The Pride is and has been a division I team since 1976, when the team played their first varsity season. Thirty years later, the Pride is still competing against the top schools in the top conference, and as of May 1, the IWLCA Poll has Hofstra at the No. 17 spot.
Constant switches in the polls are common. Last weeks poll included St.Bonaventure, the final undefeated team in Division I, who moved into the rankings for the first time in school history. Hofstra also moved back into the rankings after a two-week hiatus.
The Atlantic Coast Conference (ACC) features four teams in the poll, with all four ranked in the top six. The Ivy League also claims four schools with No. 10 Princeton and No. 11 Cornell leading the troupe. The Big East and the CAA both boast three schools, while the American Lacrosse Conference (ALC) and the Atlantic 10 each claim two schools.
The NCAA Division I women’s lacrosse Championship is a 16-team, single-elimination tournament. There are eight conferences that receive a berth via automatic qualification, and the remaining teams receive at large bids. The automatic conferences are the America East, ALC, Atlantic 10, Big East, CAA, Ivy and the Northeast Conference. It may seem like a lot of powerful conferences to compete against, but the Pride is ready and up for the challenge. However, first the team must win two games this weekend at the CAA Tournament if it wants to see any teams from those conferences later this month.
“We’re starting our conference games soon,” junior attacker Kimberly Hillier said. “As long as we just come out hard and keep playing the way we’ve been playing, we’ll be fine.”
In last year’s tournament that the Pride hosted, second-seeded Towson defeated top-seeded Hofstra, 18-15, in the highest scoring CAA women’s lacrosse championship game in league history.
The Pride was just three goals short of the conference title that would have earned the team the conference’s automatic bid to the NCAA Tournament, so the women are approaching this weekend as unfinished business.
Last year’s disappointment also had some remarkable Hofstra players competing.
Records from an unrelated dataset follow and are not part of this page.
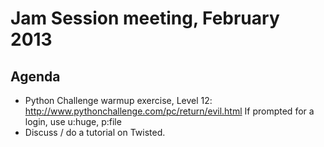 Jam Session meeting, February 2013
==========================================

Agenda
------
- Python Challenge warmup exercise, Level 12: http://www.pythonchallenge.com/pc/return/evil.html
If prompted for a login, use u:huge, p:file
- Discuss / do a tutorial on Twisted.
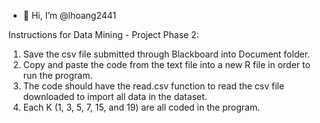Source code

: - 👋 Hi, I’m @lhoang2441

Instructions for Data Mining - Project Phase 2:
 1. Save the csv file submitted through Blackboard into Document folder.
 2. Copy and paste the code from the text file into a new R file in order to run the program.
 3. The code should have the read.csv function to read the csv file downloaded to import all data in the dataset.
 4. Each K (1, 3, 5, 7, 15, and 19) are all coded in the program.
The contest was led by midfielder Becky Thorn and midfielder Heather Albro, each of whom scored four points for the Pride in the loss. Albro had a team-high four goals, while Thorn allotted three goals. Attack Catherine Guerriere, a senior on this year’s team, added a goal for the Pride.
But every year is a new beginning and the Pride is geared for a comeback. And although Hofstra got off to a bumpy start this season with an 0-4 start, its current 10-6 overall record shows signs of a winners mentality that wants to go all the way.
“We’ve put ourselves in a [good] position because of our schedule,” head coach Shelley Klaes-Bawcombe said. “It really challenged us early in the season to expose all of our strengths and weaknesses. Now we can make the adjustments come tournament time, and we’re trying to make sure that this team is still focused, everything happens for a reason and we’re just trying to stick together and continue to fight.”